> ASSIGNED TASK
Return verbatim every line from the first line of the data below to the line that contains "1. **Error Logging**: Implement", inclusive, and no further.

(Source records)
────────────────────

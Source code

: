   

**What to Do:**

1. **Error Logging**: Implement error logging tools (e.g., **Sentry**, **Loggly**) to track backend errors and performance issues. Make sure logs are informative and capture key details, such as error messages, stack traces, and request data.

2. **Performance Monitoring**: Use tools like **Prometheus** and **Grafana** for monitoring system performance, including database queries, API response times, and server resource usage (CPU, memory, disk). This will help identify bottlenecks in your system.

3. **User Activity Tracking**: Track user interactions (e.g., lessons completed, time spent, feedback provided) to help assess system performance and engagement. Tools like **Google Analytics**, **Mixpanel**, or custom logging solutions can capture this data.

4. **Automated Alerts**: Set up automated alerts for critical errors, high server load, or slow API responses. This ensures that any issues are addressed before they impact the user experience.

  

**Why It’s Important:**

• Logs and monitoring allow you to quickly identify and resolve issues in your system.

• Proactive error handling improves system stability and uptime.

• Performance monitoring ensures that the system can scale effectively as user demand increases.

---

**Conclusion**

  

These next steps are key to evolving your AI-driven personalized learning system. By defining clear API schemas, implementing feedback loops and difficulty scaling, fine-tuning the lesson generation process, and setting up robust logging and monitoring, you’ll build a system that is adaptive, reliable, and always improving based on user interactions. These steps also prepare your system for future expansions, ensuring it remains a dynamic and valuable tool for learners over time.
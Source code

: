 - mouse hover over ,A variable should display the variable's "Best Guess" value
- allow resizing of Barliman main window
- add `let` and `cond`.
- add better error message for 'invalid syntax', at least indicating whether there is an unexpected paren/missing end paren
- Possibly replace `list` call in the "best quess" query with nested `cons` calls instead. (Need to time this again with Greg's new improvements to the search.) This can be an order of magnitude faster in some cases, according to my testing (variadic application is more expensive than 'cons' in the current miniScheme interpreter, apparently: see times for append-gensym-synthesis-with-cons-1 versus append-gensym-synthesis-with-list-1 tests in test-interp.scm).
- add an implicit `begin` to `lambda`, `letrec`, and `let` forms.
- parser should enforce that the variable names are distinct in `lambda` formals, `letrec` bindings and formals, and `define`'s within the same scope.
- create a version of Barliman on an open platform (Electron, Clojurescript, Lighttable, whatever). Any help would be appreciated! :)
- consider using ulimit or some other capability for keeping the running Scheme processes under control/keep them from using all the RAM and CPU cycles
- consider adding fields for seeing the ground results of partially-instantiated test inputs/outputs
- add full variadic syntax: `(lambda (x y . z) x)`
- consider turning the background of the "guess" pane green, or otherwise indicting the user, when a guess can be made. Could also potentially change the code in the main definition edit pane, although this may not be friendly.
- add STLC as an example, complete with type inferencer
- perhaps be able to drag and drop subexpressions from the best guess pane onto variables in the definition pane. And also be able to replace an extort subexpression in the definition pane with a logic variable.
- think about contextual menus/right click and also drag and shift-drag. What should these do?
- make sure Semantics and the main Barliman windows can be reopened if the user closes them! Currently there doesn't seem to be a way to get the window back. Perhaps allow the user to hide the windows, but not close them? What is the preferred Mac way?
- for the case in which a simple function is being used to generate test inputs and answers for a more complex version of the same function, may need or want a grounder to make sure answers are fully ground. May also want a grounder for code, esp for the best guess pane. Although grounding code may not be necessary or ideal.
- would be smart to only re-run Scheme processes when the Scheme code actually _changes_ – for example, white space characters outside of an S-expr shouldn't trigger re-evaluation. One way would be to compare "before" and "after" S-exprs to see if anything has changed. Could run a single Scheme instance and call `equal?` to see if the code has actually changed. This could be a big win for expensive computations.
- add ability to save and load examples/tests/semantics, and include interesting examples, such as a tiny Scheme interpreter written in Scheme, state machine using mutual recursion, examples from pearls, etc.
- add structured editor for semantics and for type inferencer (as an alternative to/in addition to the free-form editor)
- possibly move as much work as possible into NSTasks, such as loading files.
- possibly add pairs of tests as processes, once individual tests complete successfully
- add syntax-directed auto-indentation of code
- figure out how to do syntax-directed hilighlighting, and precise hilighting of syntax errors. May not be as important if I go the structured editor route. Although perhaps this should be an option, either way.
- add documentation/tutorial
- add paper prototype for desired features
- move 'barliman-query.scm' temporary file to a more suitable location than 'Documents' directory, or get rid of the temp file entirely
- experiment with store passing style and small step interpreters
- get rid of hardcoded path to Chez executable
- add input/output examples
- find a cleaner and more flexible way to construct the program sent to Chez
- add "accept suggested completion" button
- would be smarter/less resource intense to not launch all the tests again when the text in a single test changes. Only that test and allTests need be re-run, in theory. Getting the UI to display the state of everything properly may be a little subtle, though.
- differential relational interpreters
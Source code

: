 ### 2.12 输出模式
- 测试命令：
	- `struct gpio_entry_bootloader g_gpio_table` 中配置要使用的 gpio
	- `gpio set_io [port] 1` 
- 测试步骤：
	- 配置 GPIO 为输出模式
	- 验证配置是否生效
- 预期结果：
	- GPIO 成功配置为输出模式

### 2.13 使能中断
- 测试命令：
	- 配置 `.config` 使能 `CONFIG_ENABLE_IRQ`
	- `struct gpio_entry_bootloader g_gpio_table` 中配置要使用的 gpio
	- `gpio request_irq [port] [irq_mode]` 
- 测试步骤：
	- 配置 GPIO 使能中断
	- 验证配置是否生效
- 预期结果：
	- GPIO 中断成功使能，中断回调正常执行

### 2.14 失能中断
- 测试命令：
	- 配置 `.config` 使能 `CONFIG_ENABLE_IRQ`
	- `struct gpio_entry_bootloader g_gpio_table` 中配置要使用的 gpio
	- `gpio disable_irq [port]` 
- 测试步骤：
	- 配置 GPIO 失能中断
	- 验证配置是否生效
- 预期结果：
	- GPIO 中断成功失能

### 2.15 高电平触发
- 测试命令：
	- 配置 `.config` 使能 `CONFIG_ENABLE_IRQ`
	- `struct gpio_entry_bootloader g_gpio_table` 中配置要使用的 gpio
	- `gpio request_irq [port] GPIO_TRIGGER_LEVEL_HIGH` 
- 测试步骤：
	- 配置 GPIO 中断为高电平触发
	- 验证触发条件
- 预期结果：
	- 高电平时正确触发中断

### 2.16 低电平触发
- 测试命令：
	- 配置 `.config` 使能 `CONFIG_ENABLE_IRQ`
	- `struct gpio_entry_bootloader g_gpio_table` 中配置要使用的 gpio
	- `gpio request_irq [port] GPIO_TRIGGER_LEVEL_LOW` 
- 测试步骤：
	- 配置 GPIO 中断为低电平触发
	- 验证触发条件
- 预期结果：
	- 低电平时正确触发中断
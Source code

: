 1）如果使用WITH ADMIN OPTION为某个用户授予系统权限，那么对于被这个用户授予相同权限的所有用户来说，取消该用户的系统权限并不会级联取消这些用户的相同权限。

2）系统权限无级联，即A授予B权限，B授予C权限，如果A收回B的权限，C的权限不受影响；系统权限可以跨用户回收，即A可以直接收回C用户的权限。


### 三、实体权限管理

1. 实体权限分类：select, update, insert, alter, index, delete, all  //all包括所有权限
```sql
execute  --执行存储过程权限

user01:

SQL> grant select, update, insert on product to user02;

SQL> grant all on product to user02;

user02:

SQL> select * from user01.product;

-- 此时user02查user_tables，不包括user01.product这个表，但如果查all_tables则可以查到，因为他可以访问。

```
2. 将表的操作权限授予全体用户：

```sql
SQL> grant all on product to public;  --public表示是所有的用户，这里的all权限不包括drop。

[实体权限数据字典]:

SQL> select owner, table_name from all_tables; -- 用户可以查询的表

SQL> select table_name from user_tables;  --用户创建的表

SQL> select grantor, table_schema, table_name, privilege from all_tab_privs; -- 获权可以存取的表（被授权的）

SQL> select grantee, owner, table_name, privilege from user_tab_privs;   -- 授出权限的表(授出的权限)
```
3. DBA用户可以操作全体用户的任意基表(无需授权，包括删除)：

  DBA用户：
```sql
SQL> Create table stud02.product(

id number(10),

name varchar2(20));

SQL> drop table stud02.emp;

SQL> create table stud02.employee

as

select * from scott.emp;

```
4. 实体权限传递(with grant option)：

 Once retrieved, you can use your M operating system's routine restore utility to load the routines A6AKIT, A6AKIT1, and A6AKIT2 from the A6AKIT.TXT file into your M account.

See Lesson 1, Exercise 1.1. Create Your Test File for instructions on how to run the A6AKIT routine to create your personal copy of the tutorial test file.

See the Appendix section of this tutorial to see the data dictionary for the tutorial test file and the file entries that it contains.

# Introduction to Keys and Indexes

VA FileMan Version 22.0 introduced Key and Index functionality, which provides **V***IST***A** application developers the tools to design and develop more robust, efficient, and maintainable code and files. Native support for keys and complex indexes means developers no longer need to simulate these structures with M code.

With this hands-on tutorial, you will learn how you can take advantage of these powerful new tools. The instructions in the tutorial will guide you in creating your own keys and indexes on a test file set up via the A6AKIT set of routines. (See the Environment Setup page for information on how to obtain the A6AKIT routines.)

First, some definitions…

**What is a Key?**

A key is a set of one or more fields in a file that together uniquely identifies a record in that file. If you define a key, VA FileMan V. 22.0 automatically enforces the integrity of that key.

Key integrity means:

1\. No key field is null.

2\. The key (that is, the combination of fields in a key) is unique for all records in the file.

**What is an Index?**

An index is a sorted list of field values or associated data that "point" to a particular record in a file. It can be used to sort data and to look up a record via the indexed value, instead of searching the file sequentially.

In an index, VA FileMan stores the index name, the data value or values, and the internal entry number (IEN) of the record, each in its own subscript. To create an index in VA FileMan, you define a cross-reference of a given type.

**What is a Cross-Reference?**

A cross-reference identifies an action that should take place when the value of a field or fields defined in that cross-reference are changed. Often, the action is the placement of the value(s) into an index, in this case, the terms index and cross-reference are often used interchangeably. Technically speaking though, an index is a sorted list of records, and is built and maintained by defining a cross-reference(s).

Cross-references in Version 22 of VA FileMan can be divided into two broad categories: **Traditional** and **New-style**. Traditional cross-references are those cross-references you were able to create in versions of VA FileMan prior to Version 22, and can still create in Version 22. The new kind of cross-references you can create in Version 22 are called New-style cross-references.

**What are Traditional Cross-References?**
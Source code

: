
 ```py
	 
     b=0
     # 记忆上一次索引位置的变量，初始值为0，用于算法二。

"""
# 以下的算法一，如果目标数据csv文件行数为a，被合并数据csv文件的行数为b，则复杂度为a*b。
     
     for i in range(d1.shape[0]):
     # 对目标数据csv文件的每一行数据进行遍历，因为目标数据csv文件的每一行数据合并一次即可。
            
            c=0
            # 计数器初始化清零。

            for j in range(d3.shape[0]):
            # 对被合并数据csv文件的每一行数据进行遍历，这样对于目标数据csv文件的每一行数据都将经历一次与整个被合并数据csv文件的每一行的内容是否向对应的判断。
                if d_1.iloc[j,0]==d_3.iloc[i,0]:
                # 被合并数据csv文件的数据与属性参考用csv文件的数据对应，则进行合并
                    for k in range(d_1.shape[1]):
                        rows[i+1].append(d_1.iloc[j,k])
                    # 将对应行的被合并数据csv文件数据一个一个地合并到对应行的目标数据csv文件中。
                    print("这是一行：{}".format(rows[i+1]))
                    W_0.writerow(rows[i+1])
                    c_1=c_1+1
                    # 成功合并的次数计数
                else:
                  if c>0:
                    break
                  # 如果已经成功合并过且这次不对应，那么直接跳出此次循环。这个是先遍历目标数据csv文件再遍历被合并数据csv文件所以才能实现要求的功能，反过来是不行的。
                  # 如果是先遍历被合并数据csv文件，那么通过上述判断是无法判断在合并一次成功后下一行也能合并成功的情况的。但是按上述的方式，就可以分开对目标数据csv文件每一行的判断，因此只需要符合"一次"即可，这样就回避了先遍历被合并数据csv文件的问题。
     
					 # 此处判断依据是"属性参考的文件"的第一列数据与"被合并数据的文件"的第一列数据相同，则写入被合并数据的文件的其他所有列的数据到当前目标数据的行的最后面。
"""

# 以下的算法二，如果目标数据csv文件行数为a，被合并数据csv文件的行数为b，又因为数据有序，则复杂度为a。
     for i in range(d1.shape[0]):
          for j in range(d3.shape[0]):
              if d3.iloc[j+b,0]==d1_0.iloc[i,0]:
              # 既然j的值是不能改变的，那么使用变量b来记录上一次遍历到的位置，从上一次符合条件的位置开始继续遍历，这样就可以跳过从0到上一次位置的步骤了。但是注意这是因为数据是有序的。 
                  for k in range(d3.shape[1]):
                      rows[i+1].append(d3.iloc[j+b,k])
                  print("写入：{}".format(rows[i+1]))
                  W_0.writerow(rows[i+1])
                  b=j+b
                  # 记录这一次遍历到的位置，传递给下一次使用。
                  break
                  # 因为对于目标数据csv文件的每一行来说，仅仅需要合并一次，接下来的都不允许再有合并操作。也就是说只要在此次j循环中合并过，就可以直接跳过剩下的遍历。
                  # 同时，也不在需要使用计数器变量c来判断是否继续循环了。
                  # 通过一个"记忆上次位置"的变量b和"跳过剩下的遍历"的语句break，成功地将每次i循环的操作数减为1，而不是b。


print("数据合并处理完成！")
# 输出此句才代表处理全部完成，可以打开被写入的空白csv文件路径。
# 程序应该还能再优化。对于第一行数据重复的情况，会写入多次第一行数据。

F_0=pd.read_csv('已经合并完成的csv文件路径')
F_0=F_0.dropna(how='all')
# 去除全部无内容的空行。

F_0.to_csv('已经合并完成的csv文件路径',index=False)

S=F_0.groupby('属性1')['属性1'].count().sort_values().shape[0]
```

────────────────────

> ANSWER TO THIS EXERCISE
Source code

:   

**What to Do:**

1. **Error Logging**: Implement error logging tools (e.g., **Sentry**, **Loggly**) to track backend errors and performance issues. Make sure logs are informative and capture key details, such as error messages, stack traces, and request data.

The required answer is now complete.